During the development of multicellular organisms asymmetric cell divisions are required to increase the cell numbers and generate diverse cell types. In C. elegans, as in other animals, the conserved Wnt signaling pathway controls asymmetric cell divisions and cell fate specifications. For example, in the C. elegans tail,
lin-44/Wnt and
lin-17/frizzled control the asymmetric division of the TL and TR cells (collectively referred to as T cells). In wild-type animals, POP-1, a TCF-4/LEF-1 homolog, is distributed asymmetrically to the nuclei of the T cell daughters: the anterior daughter, T.a, has a higher level of POP-1 than does the posterior daughter, T.p. Mutations in
lin-44cause a reversal of T cell polarity and a corresponding reversal in the level of POP-1: T.a has a lower level of POP-1 and T.p. has a higher level.

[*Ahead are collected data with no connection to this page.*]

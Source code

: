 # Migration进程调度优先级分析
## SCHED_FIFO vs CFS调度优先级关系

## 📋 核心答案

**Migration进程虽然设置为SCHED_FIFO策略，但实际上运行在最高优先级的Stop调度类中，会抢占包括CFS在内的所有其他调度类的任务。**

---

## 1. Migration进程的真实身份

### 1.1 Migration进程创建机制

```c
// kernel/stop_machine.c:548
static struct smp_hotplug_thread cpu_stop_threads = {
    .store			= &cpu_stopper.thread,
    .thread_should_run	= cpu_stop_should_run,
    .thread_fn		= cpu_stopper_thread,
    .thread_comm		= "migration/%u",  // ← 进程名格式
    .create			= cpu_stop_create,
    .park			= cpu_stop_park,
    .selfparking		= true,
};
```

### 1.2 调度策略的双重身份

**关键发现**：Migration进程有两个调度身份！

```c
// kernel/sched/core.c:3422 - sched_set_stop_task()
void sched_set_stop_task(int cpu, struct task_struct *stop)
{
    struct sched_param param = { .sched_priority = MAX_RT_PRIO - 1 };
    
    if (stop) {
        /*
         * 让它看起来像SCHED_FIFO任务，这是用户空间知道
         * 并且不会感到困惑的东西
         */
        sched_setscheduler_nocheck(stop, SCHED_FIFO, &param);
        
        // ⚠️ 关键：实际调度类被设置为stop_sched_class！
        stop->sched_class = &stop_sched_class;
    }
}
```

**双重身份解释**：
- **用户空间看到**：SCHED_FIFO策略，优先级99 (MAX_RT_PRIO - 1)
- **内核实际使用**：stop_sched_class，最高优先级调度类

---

Mutations in
lin-17 cause a loss of T cell polarity and equally high level of POP-1 in both T.a and T.p. This suggests that
pop-1 is downstream of
lin-44 and
lin-17. We have isolated several mutations defining the new genes that interact with
lin-44 and
lin-17 in the control of asymmetric division of the T cell. One of these is
tcl-2 (T cell lineage defective). Cell lineage analysis has revealed that
tcl-2 mutations cause defects in the pattern and asymmetry of the T cell divisions. Furthermore, both T.a and T.p had equally high levels of POP-1 in
tcl-2 mutants, as we observed in
lin-17 mutants, suggesting that
tcl-2 also functions before
pop-1 in the control of the T cell division. We cloned
tcl-2 by transformation rescue and found sequence changes in four sequenced
tcl-2 mutant alleles. No related proteins have been found in a variety of database searches, suggesting that
tcl-2 encodes a novel protein. A
tcl-2::gfptranslational fusion construct rescued the T cell division defect and was weakly expressed in the nuclei of the T cells and certain T cell descendants. In addition, we found that
tcl-2mutants also have defects in the development of gonadal axes and the specification of the P11/P12 cell fate, both of which involve the Wnt signaling pathway. Double mutant analyses revealed that
tcl-2 acts synergistically with
lin-44 and
lin-17 in the control of gonad development and P11/P12 cell fate specification. A role for LIN-44 in the development of the gonadal axes was unexpected, as neither
lin-44 nor any other C. elegans Wnt gene has been shown to be involved in gonad development. Our data suggest that
tcl-2 may either act in a parallel pathway or to modulate the Wnt signaling pathway in the control of the asymmetric T cell divisions, gonad development and P11/P12 fate specification.